Thanks for sharing, though I fear you are even less concerned than you should be. Inflation is nothing more than a tax. It’s an especially abhorrent one too, since it penalizes those who are responsible and prudent, and rewards the reckless and foolhardy. But putting that aside even, the lawmakers cannot help themselves from making it worse. It will be bad enough to see the value of each and every dollar become less and less, but the terrifying endgame is that they devalue the dollar to such an extent that it is no longer viewed as the reserve currency of the world. People have no idea what an advantage this has given this country over the last 100 years, and what the end of it would mean to them. None. The end of dollar hegemony will result in hardship beyond what any of the so-called experts can begin to understand. It would test the very civility of the American people. And yet the elected elite clamor for more and more and more money to buy favor and signal their virtue. They cannot help themselves from throwing fuel on the fire. I only hope that some kind of shock happens sooner rather than later. It will be painful. Very much so. But every quarter that goes by now will ensure that it is that much worse when it does inevitably end involuntarily.
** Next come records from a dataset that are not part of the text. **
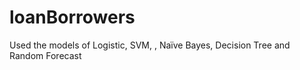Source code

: # loanBorrowers
Used the models of Logistic, SVM, , Naïve Bayes, Decision Tree and Random Forecast
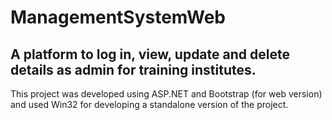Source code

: # ManagementSystemWeb
## A platform to log in, view, update and delete details as admin for training institutes. 
This project was developed using ASP.NET and Bootstrap (for web version) and used Win32  for developing a standalone version of the project.
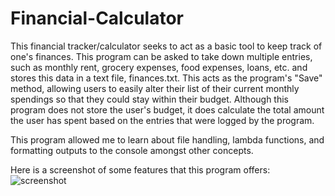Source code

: # Financial-Calculator
This financial tracker/calculator seeks to act as a basic tool to keep track of one's finances. 
This program can be asked to take down multiple entries, such as monthly rent, grocery expenses,
food expenses, loans, etc. and stores this data in a text file, finances.txt. This acts as the 
program's "Save" method, allowing users to easily alter their list of their current monthly 
spendings so that they could stay within their budget. Although this program does not store the
user's budget, it does calculate the total amount the user has spent based on the entries that
were logged by the program.   

This program allowed me to learn about file handling, lambda functions, and formatting outputs 
to the console amongst other concepts.    

Here is a screenshot of some features that this program offers:  
![screenshot](../master/screenshots/finances_1?raw=true)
An interesting chart to line up is gradual gold repatriation from the US to various countries from 2001, as well as gold theft from middle eastern countries (Iraq in ~2009) to the US. The price of gold. Population size. People staying inside during Covid and mainly buying from other countries.
The gold issue maybe may be interesting as well. Still, regardless of Covid, the 30-year home mortgage rate can’t be lower than the inflation rate for very long without the US government constantly printing money which will cause more inflation. It sets up a buy now which cheap money you can borrow now before prices rise.
What get’s me is that Bankrate (https://www.bankrate.com/mortgages/mortgage-rate-forecast/) is saying that mortgages will increase to as much as 3.5% before setting back to 3.5% by the end of 2022. If inflation stays above 4%, and currently it is 7.5%, I don’t see how this is possible and this does not even factor in that mortgages have been 3% to 4% higher than inflation. It seems to be a self-fulfilling prophecy if inflation stays over 4%.
Fed is printing money like crazy? Sure as eggs it’s Russian-Chinese interference. Join the Navy!
Hey, when a review of Lynx R1? I think of using it as a VR180 camera with LifecastVR software. Is it a good idea?